*** INPUT Section Begins ***

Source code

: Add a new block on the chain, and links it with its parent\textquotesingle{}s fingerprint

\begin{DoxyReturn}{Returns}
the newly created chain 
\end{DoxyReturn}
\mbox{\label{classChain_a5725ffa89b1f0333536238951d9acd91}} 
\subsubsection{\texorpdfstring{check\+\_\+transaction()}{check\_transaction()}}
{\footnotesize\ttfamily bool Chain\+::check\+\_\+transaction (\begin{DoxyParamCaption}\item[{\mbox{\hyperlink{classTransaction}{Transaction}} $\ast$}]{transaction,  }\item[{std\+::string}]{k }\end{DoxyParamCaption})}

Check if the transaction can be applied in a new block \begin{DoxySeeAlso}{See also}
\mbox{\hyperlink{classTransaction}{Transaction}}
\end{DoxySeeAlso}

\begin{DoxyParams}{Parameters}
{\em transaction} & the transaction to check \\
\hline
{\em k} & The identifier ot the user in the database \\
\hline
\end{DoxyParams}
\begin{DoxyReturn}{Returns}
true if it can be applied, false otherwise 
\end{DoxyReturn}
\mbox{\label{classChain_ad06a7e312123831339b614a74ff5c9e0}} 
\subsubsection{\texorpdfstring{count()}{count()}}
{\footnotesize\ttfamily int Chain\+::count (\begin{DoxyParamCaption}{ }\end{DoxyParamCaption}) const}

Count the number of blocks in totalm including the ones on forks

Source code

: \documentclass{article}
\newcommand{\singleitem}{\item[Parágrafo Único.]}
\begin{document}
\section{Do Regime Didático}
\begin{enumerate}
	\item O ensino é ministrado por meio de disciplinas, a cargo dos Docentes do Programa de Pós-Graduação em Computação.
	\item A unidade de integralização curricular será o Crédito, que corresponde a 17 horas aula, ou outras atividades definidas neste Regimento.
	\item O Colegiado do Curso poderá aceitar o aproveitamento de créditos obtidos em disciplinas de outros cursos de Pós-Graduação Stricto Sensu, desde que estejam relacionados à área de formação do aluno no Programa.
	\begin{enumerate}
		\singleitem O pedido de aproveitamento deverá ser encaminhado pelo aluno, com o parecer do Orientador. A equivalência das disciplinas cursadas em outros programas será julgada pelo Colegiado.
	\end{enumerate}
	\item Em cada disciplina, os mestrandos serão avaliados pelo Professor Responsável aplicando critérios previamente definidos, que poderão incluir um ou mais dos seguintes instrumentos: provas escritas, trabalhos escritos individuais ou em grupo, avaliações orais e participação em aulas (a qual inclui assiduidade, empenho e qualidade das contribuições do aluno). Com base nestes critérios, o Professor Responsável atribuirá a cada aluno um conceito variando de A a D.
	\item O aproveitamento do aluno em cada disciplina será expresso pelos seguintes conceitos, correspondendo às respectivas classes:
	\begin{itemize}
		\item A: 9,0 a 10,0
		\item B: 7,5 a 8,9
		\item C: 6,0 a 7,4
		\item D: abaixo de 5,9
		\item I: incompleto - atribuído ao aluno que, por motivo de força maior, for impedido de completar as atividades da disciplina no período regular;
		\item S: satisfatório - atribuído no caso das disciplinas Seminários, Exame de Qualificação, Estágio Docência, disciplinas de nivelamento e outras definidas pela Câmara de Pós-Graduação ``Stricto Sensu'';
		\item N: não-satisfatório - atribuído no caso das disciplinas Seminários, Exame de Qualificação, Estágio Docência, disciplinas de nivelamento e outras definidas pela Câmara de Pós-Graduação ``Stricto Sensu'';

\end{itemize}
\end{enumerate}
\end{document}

*** INPUT Section Ends ***
*** INPUT Section Begins ***

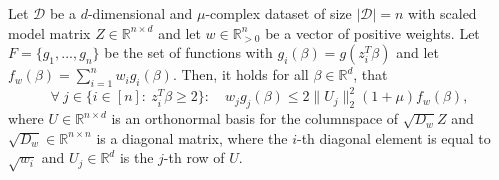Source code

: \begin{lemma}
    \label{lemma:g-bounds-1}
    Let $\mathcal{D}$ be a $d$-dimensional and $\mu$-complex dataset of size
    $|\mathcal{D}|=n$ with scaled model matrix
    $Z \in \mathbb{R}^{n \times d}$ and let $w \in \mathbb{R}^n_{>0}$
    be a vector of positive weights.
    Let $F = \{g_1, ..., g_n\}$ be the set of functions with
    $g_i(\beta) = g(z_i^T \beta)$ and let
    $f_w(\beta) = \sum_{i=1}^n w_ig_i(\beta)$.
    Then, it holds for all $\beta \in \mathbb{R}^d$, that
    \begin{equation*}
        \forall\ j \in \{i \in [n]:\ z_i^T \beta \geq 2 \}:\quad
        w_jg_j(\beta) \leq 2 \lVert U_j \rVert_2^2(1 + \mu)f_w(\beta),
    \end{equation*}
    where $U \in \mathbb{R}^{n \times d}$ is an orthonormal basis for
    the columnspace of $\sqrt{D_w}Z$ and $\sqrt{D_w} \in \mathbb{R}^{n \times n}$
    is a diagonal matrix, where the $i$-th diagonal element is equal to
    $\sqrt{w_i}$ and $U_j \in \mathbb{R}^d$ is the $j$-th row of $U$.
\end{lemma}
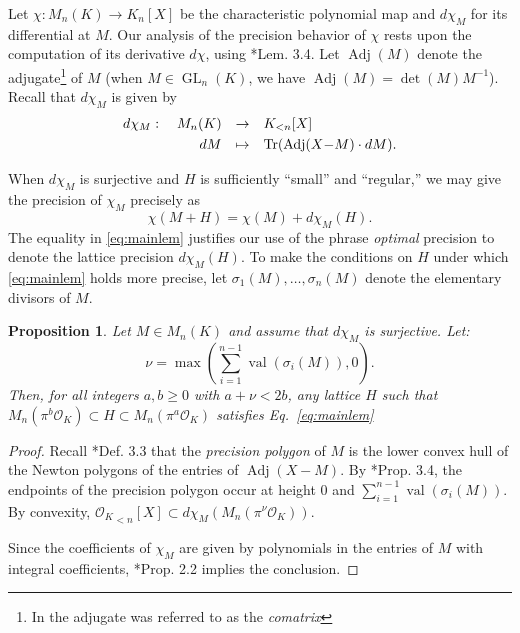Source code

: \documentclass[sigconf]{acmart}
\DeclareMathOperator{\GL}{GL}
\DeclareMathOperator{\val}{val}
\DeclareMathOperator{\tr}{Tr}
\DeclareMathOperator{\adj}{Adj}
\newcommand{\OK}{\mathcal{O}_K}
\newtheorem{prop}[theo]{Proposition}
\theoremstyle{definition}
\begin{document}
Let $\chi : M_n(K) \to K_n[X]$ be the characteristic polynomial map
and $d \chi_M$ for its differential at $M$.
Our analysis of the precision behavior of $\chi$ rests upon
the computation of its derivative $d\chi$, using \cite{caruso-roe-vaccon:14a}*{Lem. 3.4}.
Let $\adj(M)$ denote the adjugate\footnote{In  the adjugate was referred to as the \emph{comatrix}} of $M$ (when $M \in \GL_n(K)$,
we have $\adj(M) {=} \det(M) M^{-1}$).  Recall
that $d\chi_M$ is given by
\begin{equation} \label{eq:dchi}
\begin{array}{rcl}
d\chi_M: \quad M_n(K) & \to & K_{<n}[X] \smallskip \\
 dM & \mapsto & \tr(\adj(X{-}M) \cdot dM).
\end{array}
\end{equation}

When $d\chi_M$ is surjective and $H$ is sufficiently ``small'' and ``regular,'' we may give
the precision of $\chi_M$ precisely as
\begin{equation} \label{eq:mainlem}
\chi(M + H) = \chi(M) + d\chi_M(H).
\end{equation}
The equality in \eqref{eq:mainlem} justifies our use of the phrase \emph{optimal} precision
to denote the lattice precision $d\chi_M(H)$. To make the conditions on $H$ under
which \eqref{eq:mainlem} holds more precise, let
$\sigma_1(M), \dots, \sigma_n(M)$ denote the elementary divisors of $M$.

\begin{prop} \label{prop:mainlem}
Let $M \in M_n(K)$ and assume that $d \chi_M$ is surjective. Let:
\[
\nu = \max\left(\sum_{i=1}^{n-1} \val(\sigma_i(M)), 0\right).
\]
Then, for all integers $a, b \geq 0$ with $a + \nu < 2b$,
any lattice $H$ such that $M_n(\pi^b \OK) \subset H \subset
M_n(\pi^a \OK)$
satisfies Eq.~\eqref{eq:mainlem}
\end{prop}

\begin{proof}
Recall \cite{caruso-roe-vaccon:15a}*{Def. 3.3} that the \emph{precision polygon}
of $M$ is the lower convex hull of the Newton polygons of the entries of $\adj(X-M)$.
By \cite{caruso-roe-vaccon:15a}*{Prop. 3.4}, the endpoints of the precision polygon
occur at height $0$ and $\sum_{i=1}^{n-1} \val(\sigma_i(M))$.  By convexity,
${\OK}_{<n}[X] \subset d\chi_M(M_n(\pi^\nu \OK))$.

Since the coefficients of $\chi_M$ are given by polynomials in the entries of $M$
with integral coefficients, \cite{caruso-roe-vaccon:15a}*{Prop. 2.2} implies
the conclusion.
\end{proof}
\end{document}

*** INPUT Section Ends ***
*** INPUT Section Begins ***

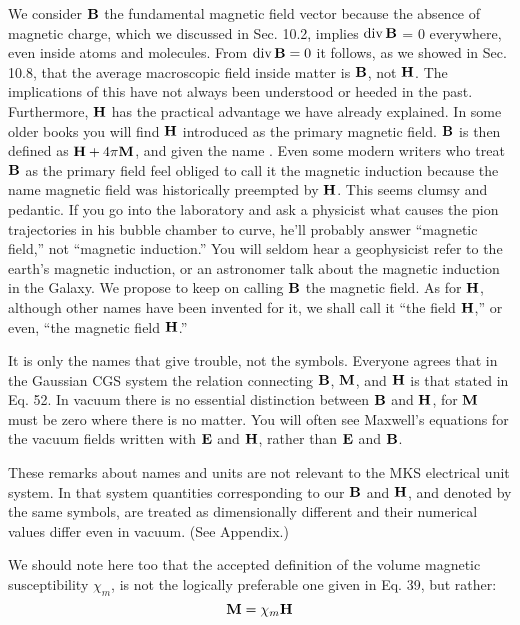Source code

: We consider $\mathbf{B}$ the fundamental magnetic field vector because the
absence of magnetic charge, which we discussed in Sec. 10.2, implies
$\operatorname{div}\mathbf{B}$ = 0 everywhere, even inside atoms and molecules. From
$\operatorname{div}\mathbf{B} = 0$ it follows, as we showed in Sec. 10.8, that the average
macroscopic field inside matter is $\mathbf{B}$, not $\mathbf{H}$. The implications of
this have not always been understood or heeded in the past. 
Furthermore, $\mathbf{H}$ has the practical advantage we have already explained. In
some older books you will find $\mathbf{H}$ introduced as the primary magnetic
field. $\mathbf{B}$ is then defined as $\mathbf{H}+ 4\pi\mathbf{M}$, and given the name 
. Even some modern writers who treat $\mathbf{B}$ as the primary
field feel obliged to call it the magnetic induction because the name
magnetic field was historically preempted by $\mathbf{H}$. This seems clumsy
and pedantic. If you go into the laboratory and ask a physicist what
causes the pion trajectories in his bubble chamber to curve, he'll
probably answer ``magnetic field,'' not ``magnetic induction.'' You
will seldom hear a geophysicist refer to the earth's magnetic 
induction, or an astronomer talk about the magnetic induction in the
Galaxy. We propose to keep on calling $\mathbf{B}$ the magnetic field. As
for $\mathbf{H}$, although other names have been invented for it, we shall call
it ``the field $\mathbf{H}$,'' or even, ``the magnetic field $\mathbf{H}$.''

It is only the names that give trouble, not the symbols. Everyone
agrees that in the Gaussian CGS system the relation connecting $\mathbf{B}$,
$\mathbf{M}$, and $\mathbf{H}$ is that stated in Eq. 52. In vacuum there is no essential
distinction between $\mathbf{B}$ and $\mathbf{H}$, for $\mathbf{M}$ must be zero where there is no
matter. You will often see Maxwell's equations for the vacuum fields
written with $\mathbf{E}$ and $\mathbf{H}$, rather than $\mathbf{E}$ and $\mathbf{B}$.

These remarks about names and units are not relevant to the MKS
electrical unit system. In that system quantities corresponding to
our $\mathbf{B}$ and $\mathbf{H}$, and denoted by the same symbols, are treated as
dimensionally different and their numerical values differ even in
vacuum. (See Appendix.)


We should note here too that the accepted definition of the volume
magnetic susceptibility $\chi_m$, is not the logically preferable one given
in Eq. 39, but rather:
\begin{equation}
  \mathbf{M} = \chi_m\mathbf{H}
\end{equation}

*** INPUT Section Ends ***

— TASK —
Lines with the word "given" in them should be copied from the preceding records.

— TASK RESPONSE —
that $d\chi_M$ is given by
Since the coefficients of $\chi_M$ are given by polynomials in the entries of $M$
field. $\mathbf{B}$ is then defined as $\mathbf{H}+ 4\pi\mathbf{M}$, and given the name 
magnetic susceptibility $\chi_m$, is not the logically preferable one given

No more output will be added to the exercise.